** The task **
Look through the data below for the line with "Bază LLM pentru" and the line with "și ajustabil fin", then output those two and all lines in between, exactly as written.
Records supplied section start
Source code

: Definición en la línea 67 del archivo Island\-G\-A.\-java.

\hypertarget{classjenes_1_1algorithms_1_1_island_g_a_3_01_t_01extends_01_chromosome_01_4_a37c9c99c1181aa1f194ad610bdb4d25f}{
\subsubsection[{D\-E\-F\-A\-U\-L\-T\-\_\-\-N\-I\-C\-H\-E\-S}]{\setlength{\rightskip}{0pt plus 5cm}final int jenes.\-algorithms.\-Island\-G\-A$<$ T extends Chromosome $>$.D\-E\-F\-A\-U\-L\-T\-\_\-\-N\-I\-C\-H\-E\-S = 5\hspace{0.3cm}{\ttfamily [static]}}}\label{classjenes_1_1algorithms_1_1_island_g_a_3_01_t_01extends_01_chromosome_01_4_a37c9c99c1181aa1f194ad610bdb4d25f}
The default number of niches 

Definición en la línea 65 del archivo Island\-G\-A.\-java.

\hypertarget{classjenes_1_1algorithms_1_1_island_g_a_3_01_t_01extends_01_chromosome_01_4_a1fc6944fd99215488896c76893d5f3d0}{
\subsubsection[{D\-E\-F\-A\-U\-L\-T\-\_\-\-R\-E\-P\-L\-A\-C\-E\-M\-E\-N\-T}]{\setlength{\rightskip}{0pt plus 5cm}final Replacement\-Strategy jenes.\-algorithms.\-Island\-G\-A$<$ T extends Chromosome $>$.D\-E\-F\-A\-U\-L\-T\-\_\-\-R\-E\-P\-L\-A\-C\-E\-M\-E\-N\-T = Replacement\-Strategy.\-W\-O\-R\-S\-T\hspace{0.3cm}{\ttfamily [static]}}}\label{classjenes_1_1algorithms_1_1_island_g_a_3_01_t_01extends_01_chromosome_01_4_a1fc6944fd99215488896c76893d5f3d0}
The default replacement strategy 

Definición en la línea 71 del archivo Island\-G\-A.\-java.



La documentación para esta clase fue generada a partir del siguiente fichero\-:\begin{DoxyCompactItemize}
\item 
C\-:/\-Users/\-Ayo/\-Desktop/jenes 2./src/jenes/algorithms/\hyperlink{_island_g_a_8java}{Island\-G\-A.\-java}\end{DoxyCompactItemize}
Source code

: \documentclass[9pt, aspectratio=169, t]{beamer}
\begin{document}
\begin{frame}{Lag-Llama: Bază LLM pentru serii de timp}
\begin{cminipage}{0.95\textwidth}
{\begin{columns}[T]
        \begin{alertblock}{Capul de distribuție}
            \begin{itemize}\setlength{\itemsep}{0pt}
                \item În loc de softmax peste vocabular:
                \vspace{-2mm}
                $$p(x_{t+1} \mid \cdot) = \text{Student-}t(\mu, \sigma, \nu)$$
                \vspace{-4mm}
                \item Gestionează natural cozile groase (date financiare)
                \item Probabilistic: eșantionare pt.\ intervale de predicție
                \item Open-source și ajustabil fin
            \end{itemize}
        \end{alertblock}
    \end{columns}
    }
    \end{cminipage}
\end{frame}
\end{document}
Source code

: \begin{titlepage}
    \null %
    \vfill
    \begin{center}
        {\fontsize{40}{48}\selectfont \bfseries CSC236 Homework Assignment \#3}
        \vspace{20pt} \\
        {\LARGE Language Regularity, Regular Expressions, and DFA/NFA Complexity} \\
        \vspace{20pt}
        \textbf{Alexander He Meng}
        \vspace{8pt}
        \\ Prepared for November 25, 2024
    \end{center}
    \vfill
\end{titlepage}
Records supplied section end
** Result **
\begin{frame}{Lag-Llama: Bază LLM pentru serii de timp}
\begin{cminipage}{0.95\textwidth}
{\begin{columns}[T]
        \begin{alertblock}{Capul de distribuție}
            \begin{itemize}\setlength{\itemsep}{0pt}
                \item În loc de softmax peste vocabular:
                \vspace{-2mm}
                $$p(x_{t+1} \mid \cdot) = \text{Student-}t(\mu, \sigma, \nu)$$
                \vspace{-4mm}
                \item Gestionează natural cozile groase (date financiare)
                \item Probabilistic: eșantionare pt.\ intervale de predicție
                \item Open-source și ajustabil fin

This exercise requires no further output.